* **What the task requires**: Once the pictures are removed, output the remaining entries exactly as given.

(Given records)

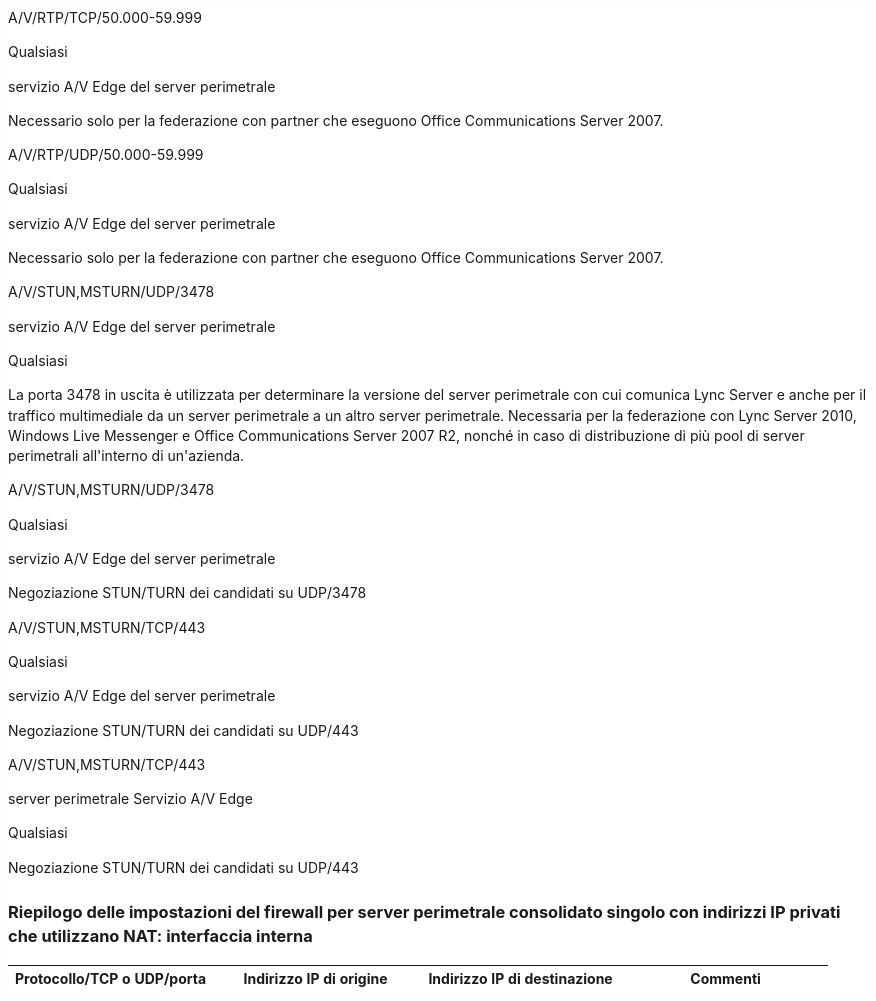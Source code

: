 <tr class="odd">
<td><p>A/V/RTP/TCP/50.000-59.999</p></td>
<td><p>Qualsiasi</p></td>
<td><p>servizio A/V Edge del server perimetrale</p></td>
<td><p>Necessario solo per la federazione con partner che eseguono Office Communications Server 2007.</p></td>
</tr>
<tr class="even">
<td><p>A/V/RTP/UDP/50.000-59.999</p></td>
<td><p>Qualsiasi</p></td>
<td><p>servizio A/V Edge del server perimetrale</p></td>
<td><p>Necessario solo per la federazione con partner che eseguono Office Communications Server 2007.</p></td>
</tr>
<tr class="odd">
<td><p>A/V/STUN,MSTURN/UDP/3478</p></td>
<td><p>servizio A/V Edge del server perimetrale</p></td>
<td><p>Qualsiasi</p></td>
<td><p>La porta 3478 in uscita è utilizzata per determinare la versione del server perimetrale con cui comunica Lync Server e anche per il traffico multimediale da un server perimetrale a un altro server perimetrale. Necessaria per la federazione con Lync Server 2010, Windows Live Messenger e Office Communications Server 2007 R2, nonché in caso di distribuzione di più pool di server perimetrali all'interno di un'azienda.</p></td>
</tr>
<tr class="even">
<td><p>A/V/STUN,MSTURN/UDP/3478</p></td>
<td><p>Qualsiasi</p></td>
<td><p>servizio A/V Edge del server perimetrale</p></td>
<td><p>Negoziazione STUN/TURN dei candidati su UDP/3478</p></td>
</tr>
<tr class="odd">
<td><p>A/V/STUN,MSTURN/TCP/443</p></td>
<td><p>Qualsiasi</p></td>
<td><p>servizio A/V Edge del server perimetrale</p></td>
<td><p>Negoziazione STUN/TURN dei candidati su UDP/443</p></td>
</tr>
<tr class="even">
<td><p>A/V/STUN,MSTURN/TCP/443</p></td>
<td><p>server perimetrale Servizio A/V Edge</p></td>
<td><p>Qualsiasi</p></td>
<td><p>Negoziazione STUN/TURN dei candidati su UDP/443</p></td>
</tr>
</tbody>
</table>


### Riepilogo delle impostazioni del firewall per server perimetrale consolidato singolo con indirizzi IP privati che utilizzano NAT: interfaccia interna

<table>
<colgroup>
<col style="width: 25%" />
<col style="width: 25%" />
<col style="width: 25%" />
<col style="width: 25%" />
</colgroup>
<thead>
<tr class="header">
<th>Protocollo/TCP o UDP/porta</th>
<th>Indirizzo IP di origine</th>
<th>Indirizzo IP di destinazione</th>
<th>Commenti</th>
</tr>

(End Given records)

* **Result**:
Source code

: <tr class="odd">
<td><p>A/V/RTP/TCP/50.000-59.999</p></td>
<td><p>Qualsiasi</p></td>
<td><p>servizio A/V Edge del server perimetrale</p></td>
<td><p>Necessario solo per la federazione con partner che eseguono Office Communications Server 2007.</p></td>
</tr>
<tr class="even">
<td><p>A/V/RTP/UDP/50.000-59.999</p></td>
<td><p>Qualsiasi</p></td>
<td><p>servizio A/V Edge del server perimetrale</p></td>
<td><p>Necessario solo per la federazione con partner che eseguono Office Communications Server 2007.</p></td>
</tr>
<tr class="odd">
<td><p>A/V/STUN,MSTURN/UDP/3478</p></td>
<td><p>servizio A/V Edge del server perimetrale</p></td>
<td><p>Qualsiasi</p></td>
<td><p>La porta 3478 in uscita è utilizzata per determinare la versione del server perimetrale con cui comunica Lync Server e anche per il traffico multimediale da un server perimetrale a un altro server perimetrale. Necessaria per la federazione con Lync Server 2010, Windows Live Messenger e Office Communications Server 2007 R2, nonché in caso di distribuzione di più pool di server perimetrali all'interno di un'azienda.</p></td>
</tr>
<tr class="even">
<td><p>A/V/STUN,MSTURN/UDP/3478</p></td>
<td><p>Qualsiasi</p></td>
<td><p>servizio A/V Edge del server perimetrale</p></td>
<td><p>Negoziazione STUN/TURN dei candidati su UDP/3478</p></td>
</tr>
<tr class="odd">
<td><p>A/V/STUN,MSTURN/TCP/443</p></td>
<td><p>Qualsiasi</p></td>
<td><p>servizio A/V Edge del server perimetrale</p></td>
<td><p>Negoziazione STUN/TURN dei candidati su UDP/443</p></td>
</tr>
<tr class="even">
<td><p>A/V/STUN,MSTURN/TCP/443</p></td>
<td><p>server perimetrale Servizio A/V Edge</p></td>
<td><p>Qualsiasi</p></td>
<td><p>Negoziazione STUN/TURN dei candidati su UDP/443</p></td>
</tr>
</tbody>
</table>


### Riepilogo delle impostazioni del firewall per server perimetrale consolidato singolo con indirizzi IP privati che utilizzano NAT: interfaccia interna

<table>
<colgroup>
<col style="width: 25%" />
<col style="width: 25%" />
<col style="width: 25%" />
<col style="width: 25%" />
</colgroup>
<thead>
<tr class="header">
<th>Protocollo/TCP o UDP/porta</th>
<th>Indirizzo IP di origine</th>
<th>Indirizzo IP di destinazione</th>
<th>Commenti</th>
</tr>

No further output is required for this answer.